NOV 27 — Imagine if you owned a Ferrari. You would think twice before going to a wet market. You would think three times if you wanted to drive it to Petaling Street for some charcoal stir-fried Hokkien Mee since there are no proper parking spaces. You would not bother driving it along Jalan Ampang from 7am to 8.45am on a weekday as you would only be travelling at less than 30kmph.

So it’s best you kept it at home where your neighbours admire it.

Now let’s look at the Malaysian identity card called MyKad.

It is technologically superior to any form of identification prior to 2001. It is able to store numerous details including driving licences, Touch ‘n Go and is even capable of doubling up as an ATM card.

Advertisement

MyKad was considered a breakthrough. Malaysia was hailed for introducing the world’s first national smart scheme to store biometric data on an in-built microchip by science portal newscientist.com on September 21, 2001.

An expert in computer security at Cambridge University Ross Anderson was then quoted on the website saying smart cards may make forging ID cards harder but they are unlikely to provide a complete solution.

“You can maybe exert some downward pressure on identity theft by incorporating machine-readable fingerprints of some kind or other,” Anderson said.

Advertisement

“But, in this situation, making identity cards harder to forge is solving the wrong problem.”

Just like a Ferrari in Malaysia, a MyKad seems to be just a fancy identification card best parked in one’s wallet.

Despite being “tamper-proof” as often stressed by the National Registration Department (NRD), we still hear cases of foreigners nabbed in possession of MyKad and tampered identification cards.
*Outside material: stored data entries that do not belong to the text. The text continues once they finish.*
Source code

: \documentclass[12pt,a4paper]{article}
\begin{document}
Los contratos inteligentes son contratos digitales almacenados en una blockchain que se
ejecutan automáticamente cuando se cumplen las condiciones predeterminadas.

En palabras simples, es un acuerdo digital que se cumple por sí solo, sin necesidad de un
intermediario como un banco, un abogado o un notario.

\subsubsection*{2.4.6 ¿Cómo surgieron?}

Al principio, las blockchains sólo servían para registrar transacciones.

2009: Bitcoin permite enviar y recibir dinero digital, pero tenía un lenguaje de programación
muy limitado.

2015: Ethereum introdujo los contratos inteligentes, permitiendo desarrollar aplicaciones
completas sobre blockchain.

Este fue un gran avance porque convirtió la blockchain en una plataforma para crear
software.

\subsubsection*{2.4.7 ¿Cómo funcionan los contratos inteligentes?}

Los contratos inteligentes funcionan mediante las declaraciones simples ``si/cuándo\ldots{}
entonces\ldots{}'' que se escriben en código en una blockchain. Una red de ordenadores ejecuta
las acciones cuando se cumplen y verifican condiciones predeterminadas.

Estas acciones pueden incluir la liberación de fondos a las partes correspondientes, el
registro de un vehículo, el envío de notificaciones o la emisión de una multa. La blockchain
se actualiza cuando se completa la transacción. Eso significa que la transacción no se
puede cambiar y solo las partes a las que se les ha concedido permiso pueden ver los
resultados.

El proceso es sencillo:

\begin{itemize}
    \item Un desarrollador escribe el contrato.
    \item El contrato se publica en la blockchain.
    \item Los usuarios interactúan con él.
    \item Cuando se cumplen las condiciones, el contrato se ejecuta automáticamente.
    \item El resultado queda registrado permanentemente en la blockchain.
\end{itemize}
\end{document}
In 2011, I exposed a land scam deal in Bukit Jelutong and obtained a tampered MyKad and driving licence. The details on both documentations were that of Datin Munira Sujak but the picture did not match. Munira was unaware her identification card and driving licence were used by fraudsters to sell her land, without her knowledge.

Her details were also used to open a bank account at a branch in Taman Tun Dr Ismail with active transactions in Penang. She was shocked.

The Malay Mail, had on Monday, revealed it was easy to obtain a MyKad. This came about after the Dewan Rakyat was informed more than half a million MyKad were reported missing from January 1 to October 31. That averages to almost 2,000 missing cards a day.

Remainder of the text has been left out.